During this year’s Global Media and Information Literacy Week (Oct 24-31), United Nations Educational, Scientific and Cultural Organization (UNESCO) turns its focus on a timely and relevant theme “Minds over AI – MIL in Digital Spaces”. It is a call to rethink how to distinguish what is real and not. Media and Information Literacy is not just a skill anymore, rather a human right in this digital era, because it is the modern form of resistance. To think critically amidst engineered confusion is to refuse any form of manipulation, and to establish integrity in a system built to profit from our ignorance. The Commission on Human Rights (CHR) expresses that technology should practice serving humanity, prioritizing to foster our critical thinking for further innovations, rather than exposing us to the danger—exploiting and taking advantage of our vulnerability.
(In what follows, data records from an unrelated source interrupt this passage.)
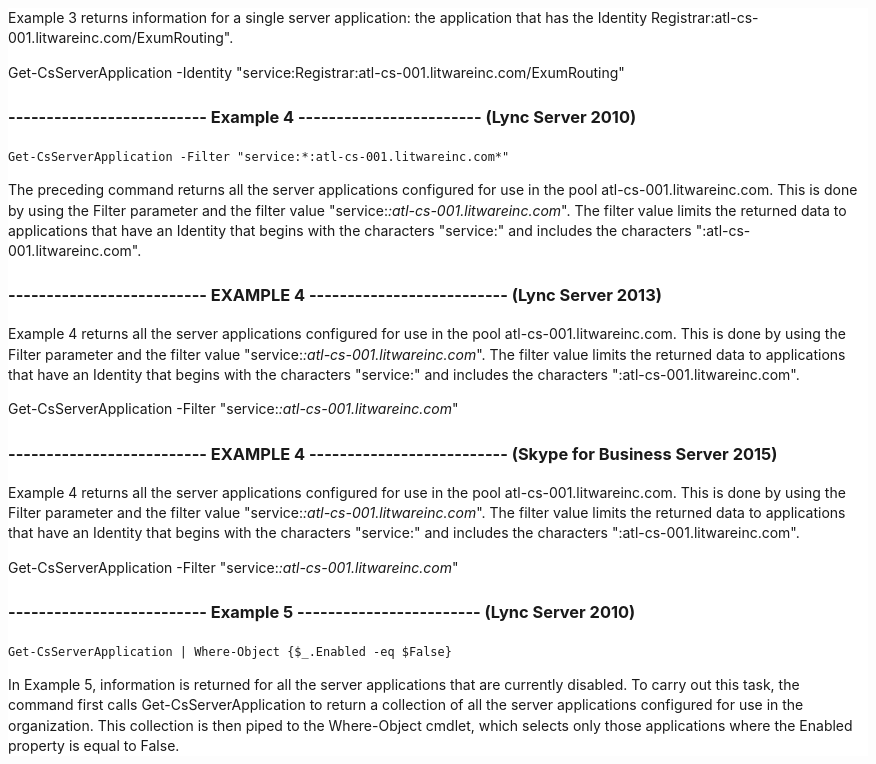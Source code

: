 Example 3 returns information for a single server application: the application that has the Identity Registrar:atl-cs-001.litwareinc.com/ExumRouting".

Get-CsServerApplication -Identity "service:Registrar:atl-cs-001.litwareinc.com/ExumRouting"

### -------------------------- Example 4 ------------------------ (Lync Server 2010)
```
Get-CsServerApplication -Filter "service:*:atl-cs-001.litwareinc.com*"
```

The preceding command returns all the server applications configured for use in the pool atl-cs-001.litwareinc.com.
This is done by using the Filter parameter and the filter value "service:*:atl-cs-001.litwareinc.com*".
The filter value limits the returned data to applications that have an Identity that begins with the characters "service:" and includes the characters ":atl-cs-001.litwareinc.com".

### -------------------------- EXAMPLE 4 -------------------------- (Lync Server 2013)
```

```

Example 4 returns all the server applications configured for use in the pool atl-cs-001.litwareinc.com.
This is done by using the Filter parameter and the filter value "service:*:atl-cs-001.litwareinc.com*".
The filter value limits the returned data to applications that have an Identity that begins with the characters "service:" and includes the characters ":atl-cs-001.litwareinc.com".

Get-CsServerApplication -Filter "service:*:atl-cs-001.litwareinc.com*"

### -------------------------- EXAMPLE 4 -------------------------- (Skype for Business Server 2015)
```

```

Example 4 returns all the server applications configured for use in the pool atl-cs-001.litwareinc.com.
This is done by using the Filter parameter and the filter value "service:*:atl-cs-001.litwareinc.com*".
The filter value limits the returned data to applications that have an Identity that begins with the characters "service:" and includes the characters ":atl-cs-001.litwareinc.com".

Get-CsServerApplication -Filter "service:*:atl-cs-001.litwareinc.com*"

### -------------------------- Example 5 ------------------------ (Lync Server 2010)
```
Get-CsServerApplication | Where-Object {$_.Enabled -eq $False}
```

In Example 5, information is returned for all the server applications that are currently disabled.
To carry out this task, the command first calls Get-CsServerApplication to return a collection of all the server applications configured for use in the organization.
This collection is then piped to the Where-Object cmdlet, which selects only those applications where the Enabled property is equal to False.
Despite the efforts exerted, the results of the 2022 Program for International Student Assessment (PISA) indicated that Filipinos are marooned, not only in comprehending simple sentences but also in analytical reasoning. However, the real concern goes beyond the ranking itself—it’s what the numbers imply. Many administrations tried and launched projects that they believed would put this crisis to a permanent end. Instead it only made the problem more transparent. This weakness speaks in two different languages; an educational issue and a democratic plea of assistance.
In the digital era where information is being weaponized, MIL creates a clear boundary between facts and fabrication, reminding humans that artificial intelligence is and will only remain as a tool, we should disregard any misleading marketing strategy that suggests otherwise. The danger is not about AI “outsmarting” us, it’s when we reach to the point where we no longer question it, surrendering our judgement and reality to machines that do not know the difference between this or that. Because truth, in its essence, requires human effort. The courage to investigate, verify, and even doubt what is certain. That is something that no advanced technology can replace.
If artificial intelligence was designed to think faster, then media and information literacy is how we are able to think wiser—it demands us to think with purpose, our rebellion against automation. It is proof that the mind matters more in a world where machines pretend to know better. Our future belongs to the sharpest mind, not to the fastest processor.